Will this work? Nope. Why? The economics are all wrong. First, if you think this kind of authentication offers only marginal benefits over existing schemes. Second, it exposes the network to all kinds of massive new vulnerabilities.
More than anything, it's just a minor-league play by Sun to control the edge of the network, locking in users by leveraging their installed JavaCard base. Nice try - but you'll have to come up with a strategy that actually creates value for the market to want it (unless you're MS).
But this guy did say one insightful thing:
"..."The expense of anonymity has been borne by those who have been authenticated, and it's time we reverse that."
See, this shows us he really doesn't get the economics behind his own scheme. Anonymity is a positive as well as a negative externality - it's a benefit as well as a cost. Seeing it only in one dimension guarantees the failure of this strategy.

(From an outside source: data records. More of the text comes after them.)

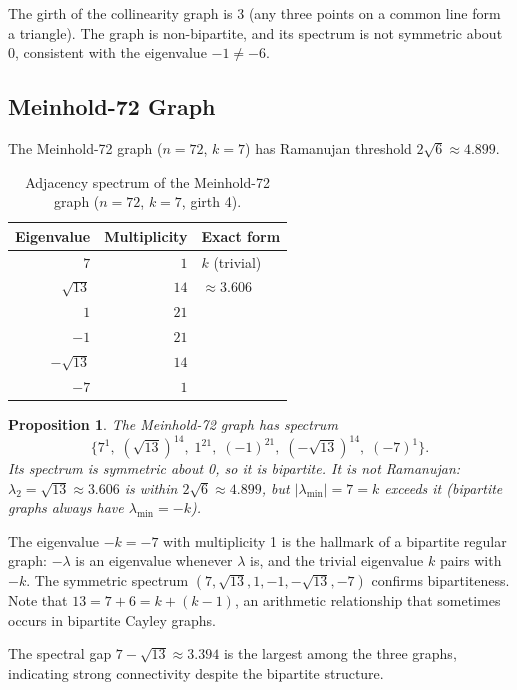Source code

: \documentclass[11pt,a4paper]{article}
\theoremstyle{plain}
\newtheorem{proposition}[theorem]{Proposition}
\theoremstyle{definition}
\theoremstyle{remark}
\begin{document}
The girth of the collinearity graph is 3 (any three points on a common line form a triangle).
The graph is non-bipartite, and its spectrum is not symmetric about 0, consistent with
the eigenvalue $-1 \neq -6$.

\subsection{Meinhold-72 Graph}

The Meinhold-72 graph ($n = 72$, $k = 7$) has Ramanujan threshold $2\sqrt{6} \approx 4.899$.

\begin{table}[h]
\centering
\caption{Adjacency spectrum of the Meinhold-72 graph ($n=72$, $k=7$, girth 4).}
\label{tab:meinhold}
\begin{tabular}{@{}rrl@{}}
\toprule
Eigenvalue & Multiplicity & Exact form \\
\midrule
$7$           & $1$  & $k$ (trivial) \\
$\sqrt{13}$   & $14$ & $\approx 3.606$ \\
$1$           & $21$ & \\
$-1$          & $21$ & \\
$-\sqrt{13}$  & $14$ & \\
$-7$          & $1$  & \\
\bottomrule
\end{tabular}
\end{table}

\begin{proposition}
The Meinhold-72 graph has spectrum
\[
  \bigl\{7^1,\; (\sqrt{13})^{14},\; 1^{21},\; (-1)^{21},\;
  (-\sqrt{13})^{14},\; (-7)^1\bigr\}.
\]
Its spectrum is symmetric about 0, so it is bipartite.
It is \emph{not} Ramanujan: $\lambda_2 = \sqrt{13} \approx 3.606$ is within
$2\sqrt{6} \approx 4.899$, but $|\lambda_{\min}| = 7 = k$ exceeds it
(bipartite graphs always have $\lambda_{\min} = -k$).
\end{proposition}

The eigenvalue $-k = -7$ with multiplicity 1 is the hallmark of a bipartite regular graph:
$-\lambda$ is an eigenvalue whenever $\lambda$ is, and the trivial eigenvalue $k$ pairs with
$-k$.  The symmetric spectrum $(7, \sqrt{13}, 1, -1, -\sqrt{13}, -7)$ confirms bipartiteness.
Note that $13 = 7 + 6 = k + (k-1)$, an arithmetic relationship that sometimes occurs in
bipartite Cayley graphs.

The spectral gap $7 - \sqrt{13} \approx 3.394$ is the largest among the three graphs,
indicating strong connectivity despite the bipartite structure.
\end{document}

In other authentication news, MS and RSA are getting together, presumably to integrate RSA into Windows. Verisign is also jumping in - with a system based around a hardware token supporting the OATH standard, which it's pushing with some heavyweight backing.
Nice (basic) review of derivatives and risk - skip if you know, read if you don't.
Reason on jurymandering strategies by lawyers reaching absurdity. I try to keep bubblegeneration free of boring lawyers, but this is a nice illustration of gaming a (broken) system.
The Times reviews a few new telephony patents. A bit obvious, but worth a glance.
Guided evolution with DNA composed of artificial base pairs. Extremely interesting stuff - combinatorial techniques like this are going revolutionise the cost of bringing innovations to market.
There.com was met with massive derision from certain folks, who couldn't see fairly obvious applications of it's sim technology, like Earth - a persistent real-time physical modeller for the military. Welcome to the age of plasticity.
Take the Beeb's math quiz.
Dot Com 2.0
Taskspro. Many, many more of these plays are going to happen - there is simply too much room for arbitrage in this space.
Greylisting is an interesting new time-based spam fighting algorithm.
Text-porn and the Turing test - massive opportunity in this space (even minus the porn).
The Economist discusses offshoring as comparative advantage.